▶ **ASSIGNMENT**: While reading through the material below, copy each line that holds the word "proxies".

▶ **EXCERPTED DATA**:
—————
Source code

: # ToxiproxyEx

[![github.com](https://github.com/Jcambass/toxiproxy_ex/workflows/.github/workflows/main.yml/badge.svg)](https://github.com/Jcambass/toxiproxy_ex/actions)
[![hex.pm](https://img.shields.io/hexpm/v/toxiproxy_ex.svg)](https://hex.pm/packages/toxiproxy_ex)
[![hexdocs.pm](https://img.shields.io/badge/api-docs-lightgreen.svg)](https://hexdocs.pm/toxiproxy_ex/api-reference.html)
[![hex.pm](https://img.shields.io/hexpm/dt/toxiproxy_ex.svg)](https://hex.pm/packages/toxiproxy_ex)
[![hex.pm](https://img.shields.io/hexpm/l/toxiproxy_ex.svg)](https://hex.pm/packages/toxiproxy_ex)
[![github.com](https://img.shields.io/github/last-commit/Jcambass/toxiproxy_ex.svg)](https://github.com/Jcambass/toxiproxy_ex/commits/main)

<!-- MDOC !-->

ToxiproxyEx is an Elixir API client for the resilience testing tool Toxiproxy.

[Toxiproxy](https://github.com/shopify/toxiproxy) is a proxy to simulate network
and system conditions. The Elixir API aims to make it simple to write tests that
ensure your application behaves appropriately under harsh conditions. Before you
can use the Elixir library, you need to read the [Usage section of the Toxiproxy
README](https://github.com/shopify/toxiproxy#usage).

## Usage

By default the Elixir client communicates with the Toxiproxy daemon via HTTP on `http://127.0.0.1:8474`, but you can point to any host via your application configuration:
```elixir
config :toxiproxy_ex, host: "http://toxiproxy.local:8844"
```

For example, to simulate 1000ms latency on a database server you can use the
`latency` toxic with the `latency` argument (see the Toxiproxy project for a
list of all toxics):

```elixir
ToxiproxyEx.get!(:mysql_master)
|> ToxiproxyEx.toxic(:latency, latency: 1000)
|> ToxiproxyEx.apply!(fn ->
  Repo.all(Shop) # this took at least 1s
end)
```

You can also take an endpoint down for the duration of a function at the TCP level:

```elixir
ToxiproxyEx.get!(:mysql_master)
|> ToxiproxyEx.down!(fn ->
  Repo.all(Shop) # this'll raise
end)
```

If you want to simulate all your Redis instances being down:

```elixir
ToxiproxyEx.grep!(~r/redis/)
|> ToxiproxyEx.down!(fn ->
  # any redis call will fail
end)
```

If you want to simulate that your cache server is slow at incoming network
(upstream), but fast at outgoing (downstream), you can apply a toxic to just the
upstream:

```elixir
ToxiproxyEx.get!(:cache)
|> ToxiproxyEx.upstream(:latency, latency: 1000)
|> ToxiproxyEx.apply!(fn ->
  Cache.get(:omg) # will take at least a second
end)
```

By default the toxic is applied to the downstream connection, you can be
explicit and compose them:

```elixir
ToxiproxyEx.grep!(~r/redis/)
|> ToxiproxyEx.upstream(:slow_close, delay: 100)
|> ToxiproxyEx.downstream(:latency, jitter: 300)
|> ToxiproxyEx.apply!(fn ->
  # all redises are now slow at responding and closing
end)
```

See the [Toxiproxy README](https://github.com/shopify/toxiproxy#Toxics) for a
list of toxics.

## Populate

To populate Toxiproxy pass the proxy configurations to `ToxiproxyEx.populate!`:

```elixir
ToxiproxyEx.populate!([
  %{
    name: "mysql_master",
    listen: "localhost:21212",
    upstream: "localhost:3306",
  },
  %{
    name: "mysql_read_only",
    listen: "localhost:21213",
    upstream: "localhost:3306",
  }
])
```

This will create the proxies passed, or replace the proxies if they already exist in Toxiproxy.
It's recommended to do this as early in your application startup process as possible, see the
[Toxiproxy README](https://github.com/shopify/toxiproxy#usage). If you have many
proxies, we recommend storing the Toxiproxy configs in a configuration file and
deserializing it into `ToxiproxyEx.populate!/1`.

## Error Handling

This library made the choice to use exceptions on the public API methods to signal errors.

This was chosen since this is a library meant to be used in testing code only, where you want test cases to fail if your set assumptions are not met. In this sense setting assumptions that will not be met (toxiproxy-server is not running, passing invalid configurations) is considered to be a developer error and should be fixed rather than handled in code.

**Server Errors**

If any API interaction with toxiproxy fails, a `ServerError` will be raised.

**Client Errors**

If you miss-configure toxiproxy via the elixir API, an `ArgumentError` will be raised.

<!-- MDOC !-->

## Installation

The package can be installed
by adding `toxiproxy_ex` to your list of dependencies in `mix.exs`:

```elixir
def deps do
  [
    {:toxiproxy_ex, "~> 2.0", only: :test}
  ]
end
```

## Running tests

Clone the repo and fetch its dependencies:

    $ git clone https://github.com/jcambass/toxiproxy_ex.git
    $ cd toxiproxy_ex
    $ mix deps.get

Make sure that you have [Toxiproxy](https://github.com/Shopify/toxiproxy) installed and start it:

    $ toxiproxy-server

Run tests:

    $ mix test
—————
▶ **WRITTEN RESPONSE**:
This will create the proxies passed, or replace the proxies if they already exist in Toxiproxy.
proxies, we recommend storing the Toxiproxy configs in a configuration file and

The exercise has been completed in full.